A Defesa Civil paulista estuda antecipar o início de sua operação de combate aos efeitos da chuva. A medida é uma resposta aos temporais que atingiram o estado de São Paulo nos últimos dias.

O volume acumulado de água registrado de sexta (11) até esta segunda (14) fugiu aos padrões esperados para o período, de acordo com a avaliação do órgão. .

"Tudo indica que temos um adiantamento.

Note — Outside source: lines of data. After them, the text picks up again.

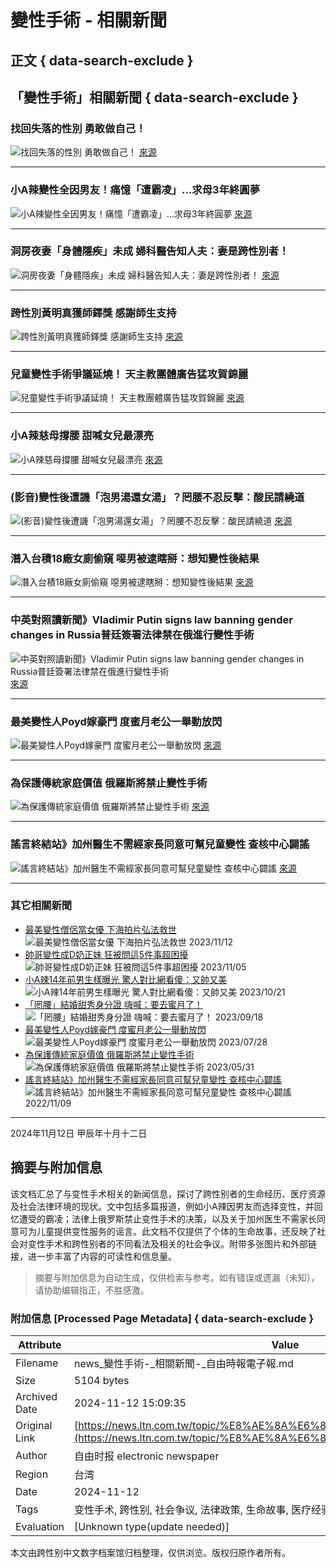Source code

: # 變性手術 - 相關新聞

## 正文 { data-search-exclude }


## 「變性手術」相關新聞 { data-search-exclude }

### 找回失落的性別 勇敢做自己！
![找回失落的性別 勇敢做自己！](assets/images/all/default.jpg)
[來源](https://news.ltn.com.tw/news/health/paper/1533279)

---

### 小A辣變性全因男友！痛憶「遭霸凌」…求母3年終圓夢
![小A辣變性全因男友！痛憶「遭霸凌」…求母3年終圓夢](assets/images/all/default.jpg)
[來源](https://news.ltn.com.tw/news/entertainment/breakingnews/3854048)

---

### 洞房夜妻「身體隱疾」未成 婦科醫告知人夫：妻是跨性別者！
![洞房夜妻「身體隱疾」未成 婦科醫告知人夫：妻是跨性別者！](assets/images/all/default.jpg)
[來源](https://news.ltn.com.tw/news/novelty/breakingnews/3579535)

---

### 跨性別黃明真獲師鐸獎 感謝師生支持
![跨性別黃明真獲師鐸獎 感謝師生支持](https://img.ltn.com.tw/Upload/news/600/2024/09/26/71.jpg)
[來源](https://news.ltn.com.tw/news/life/paper/1668896)

---

### 兒童變性手術爭議延燒！ 天主教團體廣告猛攻賀錦麗
![兒童變性手術爭議延燒！ 天主教團體廣告猛攻賀錦麗](https://img.ltn.com.tw/Upload/news/600/2024/09/16/4801581_1_1.jpg)
[來源](https://news.ltn.com.tw/news/world/breakingnews/4801581)

---

### 小A辣慈母撐腰 甜喊女兒最漂亮
![小A辣慈母撐腰 甜喊女兒最漂亮](https://img.ltn.com.tw/Upload/news/600/2024/08/30/13.jpg)
[來源](https://news.ltn.com.tw/news/entertainment/paper/1664314)

---

### (影音)變性後遭譏「泡男湯還女湯」？罔腰不忍反擊：酸民請繞道
![(影音)變性後遭譏「泡男湯還女湯」？罔腰不忍反擊：酸民請繞道](https://img.ltn.com.tw/Upload/ent/page/800S/2024/05/01/phpgqRQNK.png)
[來源](https://news.ltn.com.tw/news/entertainment/breakingnews/4659351)

---

### 潛入台積18廠女廁偷窺 噁男被逮瞎掰：想知變性後結果
![潛入台積18廠女廁偷窺 噁男被逮瞎掰：想知變性後結果](https://img.ltn.com.tw/Upload/news/600/2024/04/17/4644560_1_1.jpg)
[來源](https://news.ltn.com.tw/news/society/breakingnews/4644560)

---

### 中英對照讀新聞》Vladimir Putin signs law banning gender changes in Russia普廷簽署法律禁在俄進行變性手術
![中英對照讀新聞》Vladimir Putin signs law banning gender changes in Russia普廷簽署法律禁在俄進行變性手術](assets/images/all/default.jpg)
[來源](https://news.ltn.com.tw/news/world/paper/1596771)

---

### 最美變性人Poyd嫁豪門 度蜜月老公一舉動放閃
![最美變性人Poyd嫁豪門 度蜜月老公一舉動放閃](assets/images/all/default.jpg)
[來源](https://news.ltn.com.tw/news/entertainment/breakingnews/4378641)

---

### 為保護傳統家庭價值 俄羅斯將禁止變性手術
![為保護傳統家庭價值 俄羅斯將禁止變性手術](assets/images/all/default.jpg)
[來源](https://news.ltn.com.tw/news/world/breakingnews/4318552)

---

### 謠言終結站》加州醫生不需經家長同意可幫兒童變性 查核中心闢謠
![謠言終結站》加州醫生不需經家長同意可幫兒童變性 查核中心闢謠](assets/images/all/default.jpg)
[來源](https://news.ltn.com.tw/news/world/breakingnews/4117537)

---

### 其它相關新聞
- [最美變性僧侶當女優 下海拍片弘法救世](https://news.ltn.com.tw/news/entertainment/breakingnews/4487561) ![最美變性僧侶當女優 下海拍片弘法救世](https://img.ltn.com.tw/Upload/ent/page/800S/2023/11/12/phpIOGIoh.jpg) 2023/11/12  
- [帥哥變性成D奶正妹 狂被問這5件事超困擾](https://news.ltn.com.tw/news/entertainment/breakingnews/4480710) ![帥哥變性成D奶正妹 狂被問這5件事超困擾](https://img.ltn.com.tw/Upload/ent/page/800S/2023/11/05/phpkq9vrg.jpg) 2023/11/05  
- [小A辣14年前男生樣曝光 驚人對比網看傻：又帥又美](https://news.ltn.com.tw/news/entertainment/breakingnews/4465587) ![小A辣14年前男生樣曝光 驚人對比網看傻：又帥又美](assets/images/all/default.jpg) 2023/10/21  
- [「罔腰」結婚甜秀身分證 嗨喊：要去蜜月了！](https://news.ltn.com.tw/news/entertainment/breakingnews/4432208) ![「罔腰」結婚甜秀身分證 嗨喊：要去蜜月了！](assets/images/all/default.jpg) 2023/09/18  
- [最美變性人Poyd嫁豪門 度蜜月老公一舉動放閃](https://news.ltn.com.tw/news/entertainment/breakingnews/4378641) ![最美變性人Poyd嫁豪門 度蜜月老公一舉動放閃](assets/images/all/default.jpg) 2023/07/28  
- [為保護傳統家庭價值 俄羅斯將禁止變性手術](https://news.ltn.com.tw/news/world/breakingnews/4318552) ![為保護傳統家庭價值 俄羅斯將禁止變性手術](assets/images/all/default.jpg) 2023/05/31  
- [謠言終結站》加州醫生不需經家長同意可幫兒童變性 查核中心闢謠](https://news.ltn.com.tw/news/world/breakingnews/4117537) ![謠言終結站》加州醫生不需經家長同意可幫兒童變性 查核中心闢謠](assets/images/all/default.jpg) 2022/11/09  

---

2024年11月12日 甲辰年十月十二日

## 摘要与附加信息

<!-- tcd_abstract -->
该文档汇总了与变性手术相关的新闻信息，探讨了跨性别者的生命经历、医疗资源及社会法律环境的现状。文中包括多篇报道，例如小A辣因男友而选择变性，并回忆遭受的霸凌；法律上俄罗斯禁止变性手术的决策，以及关于加州医生不需家长同意可为儿童提供变性服务的谣言。此文档不仅提供了个体的生命故事，还反映了社会对变性手术和跨性别者的不同看法及相关的社会争议。附带多张图片和外部链接，进一步丰富了内容的可读性和信息量。
<!-- tcd_abstract_end -->

> 摘要与附加信息为自动生成，仅供检索与参考。如有错误或遗漏（未知），请协助编辑指正，不胜感激。

### 附加信息 [Processed Page Metadata] { data-search-exclude }

| Attribute       | Value                                  |
|-----------------|----------------------------------------|
| Filename        | news_變性手術-_相關新聞-_自由時報電子報.md                             |
| Size            | 5104 bytes                           |
| Archived Date   | 2024-11-12 15:09:35                             |
| Original Link   | [https://news.ltn.com.tw/topic/%E8%AE%8A%E6%80%A7%E6%89%8B%E8%A1%93](https://news.ltn.com.tw/topic/%E8%AE%8A%E6%80%A7%E6%89%8B%E8%A1%93)                       |
| Author          | 自由时报 electronic newspaper                               |
| Region          | 台湾                               |
| Date            | 2024-11-12                                 |
| Tags            | 变性手术, 跨性别, 社会争议, 法律政策, 生命故事, 医疗经验, 媒体报道                                 |
| Evaluation            | [Unknown type(update needed)]                                 |
<!-- tcd_table_end -->

本文由跨性别中文数字档案馆归档整理，仅供浏览。版权归原作者所有。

Chuvas que deveriam começar em novembro ou dezembro estão vindo agora", disse à Folha na tarde desta segunda o capitão da PM de São Paulo Maxwel Souza, diretor de Comunicação da Defesa Civil.

A Operação Chuvas integra o programa SP Sempre Alerta e faz monitoramento contínuo das condições meteorológicas no estado para reduzir riscos e impactos de chuvas, alagamentos ou deslizamentos.

Ela começa oficialmente em 1º de dezembro e vai até o fim do verão, em meados de março —tradicionalmente o período que registra a maior quantidade de chuvas no estado.

A decisão de antecipá-la ainda depende da análise de meteorologistas, diz Maxwel. Também não há data definida para quando ela começaria.

"Quando a gente ia começar a Operação Fogo [de combate a incêndios no período de seca], no primeiro semestre, todos os institutos de meteorologia apontavam que a chuva só voltaria em outubro. Mas ninguém acertou", diz Maxwel. "Não é porque estão errados. É porque o tempo está pregando peças na gente."

O capitão conversou com a reportagem enquanto ainda avaliava os estragos da chuva que atingiu a região do Vale do Ribeira no último final de semana.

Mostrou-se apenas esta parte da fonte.